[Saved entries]
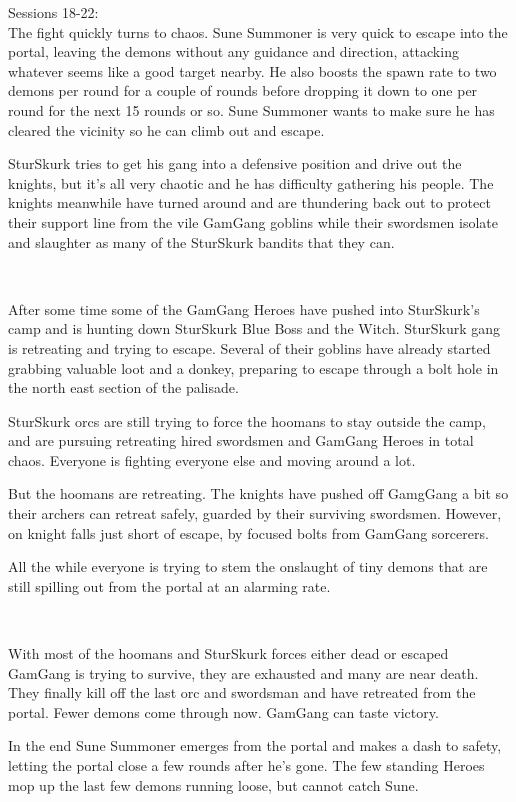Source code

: Sessions 18-22:\\
The fight quickly turns to chaos. Sune Summoner is very quick to escape into the portal, leaving the demons without any guidance and direction, attacking whatever seems like a good target nearby. He also boosts the spawn rate to two demons per round for a couple of rounds before dropping it down to one per round for the next 15 rounds or so. Sune Summoner wants to make sure he has cleared the vicinity so he can climb out and escape.

SturSkurk tries to get his gang into a defensive position and drive out the knights, but it's all very chaotic and he has difficulty gathering his people. The knights meanwhile have turned around and are thundering back out to protect their support line from the vile GamGang goblins while their swordsmen isolate and slaughter as many of the SturSkurk bandits that they can.

\

After some time some of the GamGang Heroes have pushed into SturSkurk's camp and is hunting down SturSkurk Blue Boss and the Witch. SturSkurk gang is retreating and trying to escape. Several of their goblins have already started grabbing valuable loot and a donkey, preparing to escape through a bolt hole in the north east section of the palisade.

SturSkurk orcs are still trying to force the hoomans to stay outside the camp, and are pursuing retreating hired swordsmen and GamGang Heroes in total chaos. Everyone is fighting everyone else and moving around a lot.

But the hoomans are retreating. The knights have pushed off GamgGang a bit so their archers can retreat safely, guarded by their surviving swordsmen. However, on knight falls just short of escape, by focused bolts from GamGang sorcerers.

All the while everyone is trying to stem the onslaught of tiny demons that are still spilling out from the portal at an alarming rate.

\

With most of the hoomans and SturSkurk forces either dead or escaped GamGang is trying to survive, they are exhausted and many are near death. They finally kill off the last orc and swordsman and have retreated from the portal. Fewer demons come through now. GamGang can taste victory.

In the end Sune Summoner emerges from the portal and makes a dash to safety, letting the portal close a few rounds after he's gone. The few standing Heroes mop up the last few demons running loose, but cannot catch Sune.

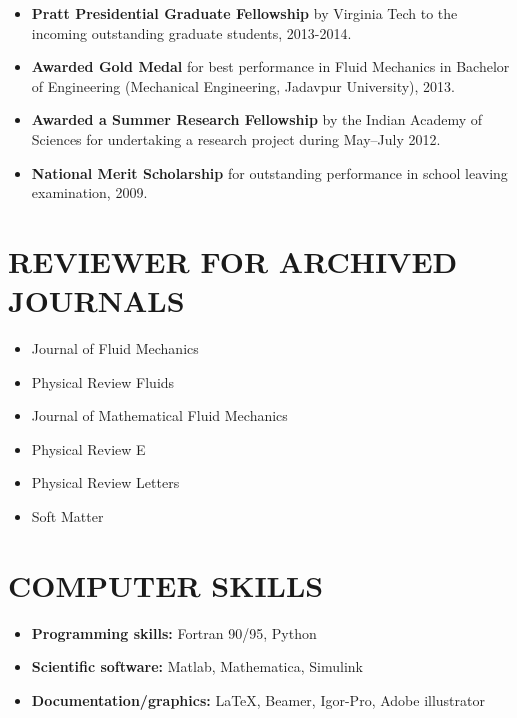 \documentclass[10pt]{res} %
\begin{document}
\begin{resume}
\begin{itemize}
		
		\item \textbf{Pratt Presidential Graduate Fellowship} by Virginia Tech to the incoming outstanding graduate students, 2013-2014.
		
		\item \textbf{Awarded Gold Medal} for best performance in Fluid Mechanics in Bachelor of Engineering (Mechanical Engineering, Jadavpur University), 2013.
		
		\item \textbf{Awarded a Summer Research Fellowship} by the Indian Academy of Sciences for undertaking a research project during May--July 2012.
		
     	\item \textbf{National Merit Scholarship} for outstanding performance in school leaving examination, 2009.
		\end{itemize}

\section{{REVIEWER FOR ARCHIVED JOURNALS}}
\vspace*{8mm}
\begin{multicols}{2}
\begin{itemize}
	\item Journal of Fluid Mechanics
	\item Physical Review Fluids
	\item Journal of Mathematical Fluid Mechanics
	\item Physical Review E
	\item Physical Review Letters
	\item Soft Matter
\end{itemize}
\end{multicols}
		

\section{{COMPUTER SKILLS}}

\vspace*{8mm}
\begin{itemize}
	\item \textbf{Programming skills:} Fortran 90/95, Python
	\item \textbf{Scientific software:} Matlab, Mathematica, Simulink
	\item \textbf{Documentation/graphics:} \LaTeX, Beamer, Igor-Pro, Adobe illustrator
\end{itemize}




\end{resume}
\end{document}
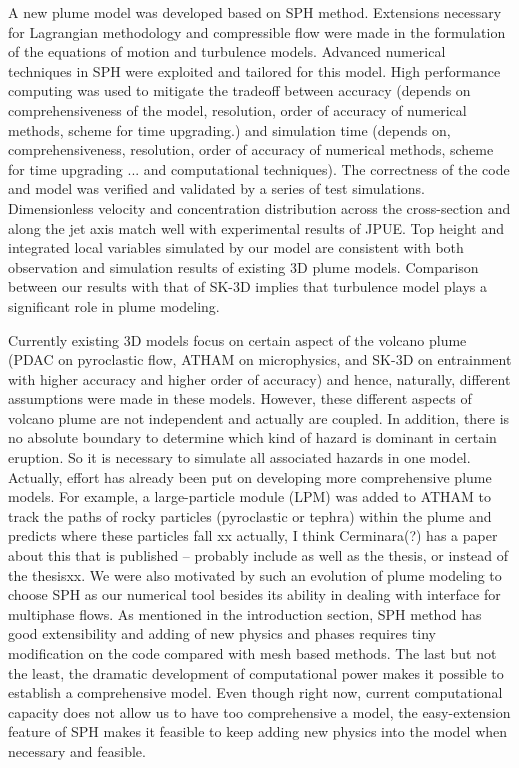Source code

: \documentclass[journal abbreviation, manuscript]{copernicus}
\begin{document}
\conclusions  \label{sec:conclusion}%
A new plume model was developed based on SPH method. Extensions necessary for Lagrangian methodology and compressible flow were made in the formulation of the equations of motion and turbulence models. Advanced numerical techniques in SPH were exploited and tailored for this model. High performance computing was used to mitigate the tradeoff between accuracy (depends on comprehensiveness of the model, resolution, order of accuracy of numerical methods, scheme for time upgrading.) and simulation time (depends on, comprehensiveness, resolution, order of accuracy of numerical methods, scheme for time upgrading ... and computational techniques). The correctness of the code and model was verified and validated by a series of test simulations. Dimensionless velocity and concentration distribution across the cross-section and along the jet axis match well with experimental results of JPUE. Top height and integrated local variables simulated by our model are consistent with both observation and simulation results of existing 3D plume models. Comparison between our results with that of SK-3D implies that turbulence model plays a significant role in plume modeling.

Currently existing 3D models focus on certain aspect of the volcano plume (PDAC on pyroclastic flow, ATHAM on microphysics, and SK-3D on entrainment with higher accuracy and higher order of accuracy) and hence, naturally, different assumptions were made in these models. However, these different aspects of volcano plume are not independent and actually are coupled. In addition, there is no absolute boundary to determine which kind of hazard is dominant in certain eruption. So it is necessary to simulate all associated hazards in one model. Actually, effort has already been put on developing more comprehensive plume models. For example, a large-particle module (LPM) was added to ATHAM to track the paths of rocky particles (pyroclastic or tephra) within the plume and predicts where these particles fall \citep{kobs2009modeling}xx actually, I think Cerminara(?) has a paper about this that is published -- probably include as well as the thesis, or instead of the thesisxx. We were also motivated by such an evolution of plume modeling to choose SPH as our numerical tool besides its ability in dealing with interface for multiphase flows. As mentioned in the introduction section, SPH method has good extensibility and adding of new physics and phases requires tiny modification on the code compared with mesh based methods. The last but not the least, the dramatic development of computational power makes it possible to establish a comprehensive model. Even though right now, current computational capacity does not allow us to have too comprehensive a model, the easy-extension feature of SPH makes it feasible to keep adding new physics into the model when necessary and feasible. 
\end{document}
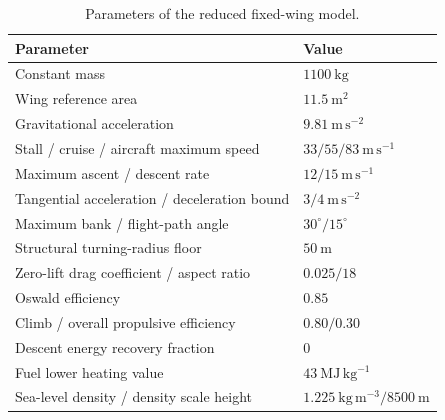\documentclass[preprint,12pt]{elsarticle}
\begin{document}
\begin{table}[t]
 \centering
 \caption{Parameters of the reduced fixed-wing model.}
 \label{tab:aircraft}
 \small
 \begin{tabular}{ll}
 \hline
 Parameter & Value \\
 \hline
 Constant mass & $1100~\mathrm{kg}$ \\
 Wing reference area & $11.5~\mathrm{m^2}$ \\
 Gravitational acceleration & $9.81~\mathrm{m\,s^{-2}}$ \\
 Stall / cruise / aircraft maximum speed & $33 / 55 / 83~\mathrm{m\,s^{-1}}$ \\
 Maximum ascent / descent rate & $12 / 15~\mathrm{m\,s^{-1}}$ \\
 Tangential acceleration / deceleration bound & $3 / 4~\mathrm{m\,s^{-2}}$ \\
 Maximum bank / flight-path angle & $30^\circ / 15^\circ$ \\
 Structural turning-radius floor & $50~\mathrm{m}$ \\
 Zero-lift drag coefficient / aspect ratio & $0.025 / 18$ \\
 Oswald efficiency & $0.85$ \\
 Climb / overall propulsive efficiency & $0.80 / 0.30$ \\
 Descent energy recovery fraction & $0$ \\
 Fuel lower heating value & $43~\mathrm{MJ\,kg^{-1}}$ \\
 Sea-level density / density scale height & $1.225~\mathrm{kg\,m^{-3}} / 8500~\mathrm{m}$ \\
 \hline
 \end{tabular}
\end{table}
\end{document}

**Work task**
Every line from the one containing "Sea-level density /" through the last line of the entries above must be output exactly. Leave the rest out.

**Response to this task**
 Sea-level density / density scale height & $1.225~\mathrm{kg\,m^{-3}} / 8500~\mathrm{m}$ \\
 \hline
 \end{tabular}
\end{table}
\end{document}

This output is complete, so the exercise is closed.